The government’s immigration white paper seeks to define the meaning of ‘skill’ by salary alone. A ‘high-skill’ migrant must earn more than £30,000 to have their visa considered, alienating entry-level workers.

Many of these migrant workers are EU citizens who have been offered restricted recourse options. The Sponsor Licence application is one of the few remaining options left for employers to ensure that their current EU staff can continue to work in the UK.

Departure from Europol

Immigration issues aren’t the only issue exacerbated by Brexit. Our departure from Europol also jeopardizes our security. Given our defence strategy has been defined by ongoing collaboration, the loss of cross-border investigation and threat detection will greatly impair any attempt at intelligence collaboration.

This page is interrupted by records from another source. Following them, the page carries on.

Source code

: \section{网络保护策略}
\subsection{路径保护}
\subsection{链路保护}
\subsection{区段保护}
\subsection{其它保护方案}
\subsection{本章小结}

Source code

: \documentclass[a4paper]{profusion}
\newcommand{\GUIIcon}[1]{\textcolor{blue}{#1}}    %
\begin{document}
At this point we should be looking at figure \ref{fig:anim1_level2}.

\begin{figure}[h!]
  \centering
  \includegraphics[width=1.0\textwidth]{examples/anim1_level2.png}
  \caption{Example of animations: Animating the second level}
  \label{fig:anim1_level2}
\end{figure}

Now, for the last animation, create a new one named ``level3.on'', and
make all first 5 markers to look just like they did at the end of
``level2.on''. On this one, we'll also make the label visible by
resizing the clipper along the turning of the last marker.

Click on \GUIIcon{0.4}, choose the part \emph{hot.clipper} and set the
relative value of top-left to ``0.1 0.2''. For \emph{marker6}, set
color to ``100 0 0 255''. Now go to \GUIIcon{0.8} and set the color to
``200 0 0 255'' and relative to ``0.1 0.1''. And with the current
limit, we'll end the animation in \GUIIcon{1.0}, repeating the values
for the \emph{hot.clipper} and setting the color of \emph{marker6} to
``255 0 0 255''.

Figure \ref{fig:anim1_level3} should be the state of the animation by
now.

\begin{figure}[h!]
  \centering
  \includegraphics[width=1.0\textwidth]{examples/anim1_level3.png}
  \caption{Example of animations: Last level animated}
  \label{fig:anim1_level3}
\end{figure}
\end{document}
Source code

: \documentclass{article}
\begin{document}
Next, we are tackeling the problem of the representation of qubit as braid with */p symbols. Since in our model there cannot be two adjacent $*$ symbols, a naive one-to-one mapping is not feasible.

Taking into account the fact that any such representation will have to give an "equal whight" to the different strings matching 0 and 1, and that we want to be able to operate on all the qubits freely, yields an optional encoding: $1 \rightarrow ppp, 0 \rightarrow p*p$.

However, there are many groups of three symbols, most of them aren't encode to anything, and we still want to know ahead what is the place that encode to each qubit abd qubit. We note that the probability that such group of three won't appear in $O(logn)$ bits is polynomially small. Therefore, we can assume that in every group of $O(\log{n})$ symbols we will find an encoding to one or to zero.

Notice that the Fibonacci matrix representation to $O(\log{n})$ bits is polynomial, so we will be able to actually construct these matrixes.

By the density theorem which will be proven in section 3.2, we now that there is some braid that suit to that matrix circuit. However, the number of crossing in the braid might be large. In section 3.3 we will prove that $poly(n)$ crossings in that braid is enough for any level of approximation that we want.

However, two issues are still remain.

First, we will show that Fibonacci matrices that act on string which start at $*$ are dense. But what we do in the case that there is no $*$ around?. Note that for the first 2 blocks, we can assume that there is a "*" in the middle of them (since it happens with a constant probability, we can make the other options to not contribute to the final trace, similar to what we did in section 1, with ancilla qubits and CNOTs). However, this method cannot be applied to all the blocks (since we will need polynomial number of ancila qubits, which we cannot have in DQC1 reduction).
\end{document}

The alternative, even worse outcome is the no-deal scenario, which has left any solution to the aforementioned issues undefined and in many cases impossible. This is nowhere truer than our defence systems and cyber regulation alignments.

Cyber-attacks, which could cripple critical infrastructure like banks, railways and telecommunications, aren’t an ignorable threat.

A precedent has already been set by the WannaCry cyber-attack of May 2017, which caused widespread disruption to the NHS, with more than a third of NHS trusts affected. Five accident and emergency departments had to divert patients to different branches as the software they relied on was rendered useless. The cyber-attack cancelled almost 20,000 hospital appointments and operations and cost the NHS an estimated £19m.

The WannaCry episode is an example of what happens when a government does not invest sufficiently cybersecurity.

What can the UK government do to ensure we can respond to another attack post-Brexit? It needs to maintain humility and acknowledge all the benefits collaboration can offer. Rather than pursuing unrealistic notions of independence, we must aim to maintain our connection with international bodies and talents.

Attacking our current capacity to do so via cuts to immigration and regulatory alignments is not a solution. And we crash out of the EU without a deal on 29 March at great peril to our nation’s security.